WHAT IS REQUIRED - List the lines of this listing that hold the word "Implement".

#####

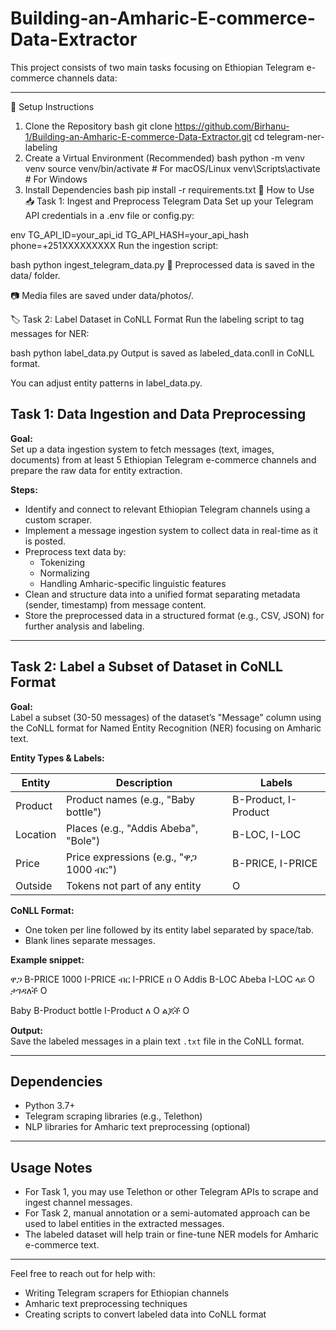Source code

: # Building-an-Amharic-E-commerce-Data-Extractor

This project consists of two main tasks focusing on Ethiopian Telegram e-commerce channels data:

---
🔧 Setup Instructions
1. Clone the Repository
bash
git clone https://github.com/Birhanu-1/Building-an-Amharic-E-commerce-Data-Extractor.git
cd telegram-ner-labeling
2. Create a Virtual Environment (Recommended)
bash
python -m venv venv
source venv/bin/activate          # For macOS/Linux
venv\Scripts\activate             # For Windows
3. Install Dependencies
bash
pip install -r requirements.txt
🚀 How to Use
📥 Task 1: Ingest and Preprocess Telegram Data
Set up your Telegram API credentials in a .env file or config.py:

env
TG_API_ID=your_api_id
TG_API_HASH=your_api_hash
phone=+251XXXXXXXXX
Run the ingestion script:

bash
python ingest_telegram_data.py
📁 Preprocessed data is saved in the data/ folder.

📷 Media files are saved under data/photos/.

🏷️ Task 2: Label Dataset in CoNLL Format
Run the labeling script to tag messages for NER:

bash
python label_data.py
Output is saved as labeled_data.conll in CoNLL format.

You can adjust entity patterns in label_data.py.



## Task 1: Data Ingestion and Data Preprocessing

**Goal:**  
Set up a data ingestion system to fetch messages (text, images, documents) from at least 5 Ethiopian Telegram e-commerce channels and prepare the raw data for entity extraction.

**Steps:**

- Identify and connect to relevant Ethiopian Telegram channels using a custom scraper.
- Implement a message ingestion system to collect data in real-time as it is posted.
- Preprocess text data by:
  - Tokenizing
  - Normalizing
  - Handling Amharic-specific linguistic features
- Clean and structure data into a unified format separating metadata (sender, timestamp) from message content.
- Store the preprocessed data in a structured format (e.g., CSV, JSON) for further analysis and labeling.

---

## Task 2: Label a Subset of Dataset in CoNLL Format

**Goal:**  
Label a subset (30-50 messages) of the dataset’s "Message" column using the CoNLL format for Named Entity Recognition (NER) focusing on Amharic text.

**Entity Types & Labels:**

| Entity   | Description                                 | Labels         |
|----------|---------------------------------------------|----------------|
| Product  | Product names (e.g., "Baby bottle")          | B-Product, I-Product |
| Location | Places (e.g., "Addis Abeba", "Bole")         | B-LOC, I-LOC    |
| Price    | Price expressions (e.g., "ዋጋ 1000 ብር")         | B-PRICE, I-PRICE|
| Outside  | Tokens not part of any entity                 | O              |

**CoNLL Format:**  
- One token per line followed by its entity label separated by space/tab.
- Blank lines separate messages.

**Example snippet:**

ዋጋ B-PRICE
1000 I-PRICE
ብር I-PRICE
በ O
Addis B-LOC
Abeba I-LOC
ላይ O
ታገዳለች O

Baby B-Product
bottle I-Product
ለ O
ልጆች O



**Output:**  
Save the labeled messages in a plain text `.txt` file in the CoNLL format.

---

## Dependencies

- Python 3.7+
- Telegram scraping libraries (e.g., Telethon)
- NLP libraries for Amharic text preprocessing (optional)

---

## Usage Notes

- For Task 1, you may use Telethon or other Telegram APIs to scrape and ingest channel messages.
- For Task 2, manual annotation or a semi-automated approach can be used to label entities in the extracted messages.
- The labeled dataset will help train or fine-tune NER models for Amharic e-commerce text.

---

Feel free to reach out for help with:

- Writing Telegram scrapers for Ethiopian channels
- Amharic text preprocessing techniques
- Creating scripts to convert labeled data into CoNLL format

#####

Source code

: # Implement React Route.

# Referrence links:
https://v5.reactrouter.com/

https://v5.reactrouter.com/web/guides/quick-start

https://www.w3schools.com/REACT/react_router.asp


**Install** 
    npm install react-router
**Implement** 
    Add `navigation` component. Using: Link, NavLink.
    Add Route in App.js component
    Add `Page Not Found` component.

#####

ANSWER SECTION -
- Implement a message ingestion system to collect data in real-time as it is posted.
: # Implement React Route.
**Implement** 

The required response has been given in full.